Allison Izzo

Date of Award

January 2019

Document Type


Degree Name

Doctor of Philosophy (PhD)


Teaching & Learning

First Advisor

Anne Walker


The purpose of this study was to examine the lived experience of nine elementary preservice teachers who took an early foundational literacy course. This qualitative phenomenological study was conducted at a teacher education program at a mid-sized Midwestern university. The results of this study indicate that the long-term impact the foundational literacy course had on preservice teachers’ subsequent literacy methods coursework and student teaching was minimal. Interviews, course reflection papers, and teaching artifacts support the implication that without opportunities for preservice teachers to integrate foundational literacy in their literacy methods courses and to observe teachers explicitly using foundational literacy knowledge in elementary classrooms, preservice teachers may not perceive foundational literacy knowledge as an essential component of effective literacy instruction.

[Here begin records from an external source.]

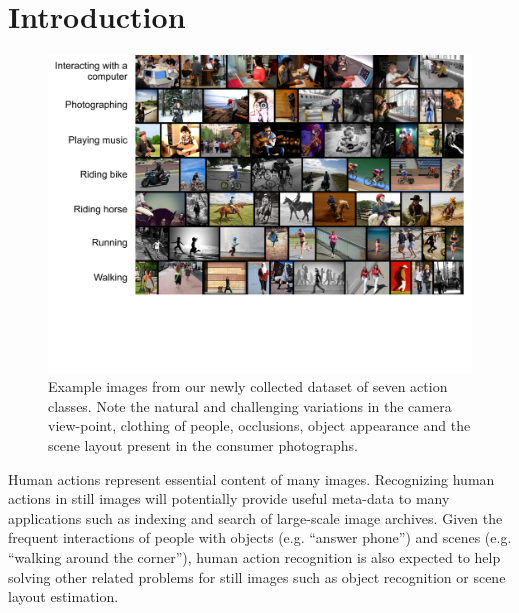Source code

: \documentclass{bmvc2k}
\newcommand{\red}[1]{{\em \small \color{red} #1}} %
\newcommand{\secnspc}{\vspace*{-2mm}}
\newcommand{\capnspc}{\vspace*{-4mm}}
\newcommand{\cfs}{\small}   %
\begin{document}
\secnspc
\section{Introduction}
\secnspc

\label{sec:intro}



\begin{figure}[tbp]
 \small
\includegraphics[width=.95\linewidth]{figs/my_dataset_cropped.pdf}
\capnspc
\caption{\cfs Example images from our newly collected dataset of seven action classes.
Note the natural and challenging variations in the camera view-point, clothing of people, occlusions, object appearance and the scene layout present in the consumer photographs.
 \normalsize
   }
 \label{fig:dataset}
\capnspc
\end{figure}


Human actions represent essential content of many images. Recognizing human actions in still images will potentially provide useful meta-data to many applications such as indexing and search of large-scale image archives. Given the frequent interactions of people with objects (e.g. ``answer phone'') and scenes (e.g. ``walking around the corner''), human action recognition is also expected to help solving other related problems for still images such as object recognition or  scene layout estimation.
\end{document}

There are three recommendations resulting from this study. Teacher education programs should integrate foundational literacy knowledge into all aspects of literacy education coursework and practical experiences. While a foundational literacy course provides preservice teachers with a strong foundation of what foundational literacy knowledge encompasses, teacher education programs should extend this knowledge by incorporating field experiences that require preservice teachers to apply foundational literacy knowledge to literacy instruction in an elementary classroom. It is recommended that teacher education programs ensure that all literacy coursework and related field experiences require preservice teachers to explicitly apply foundational literacy knowledge when designing and implementing instruction.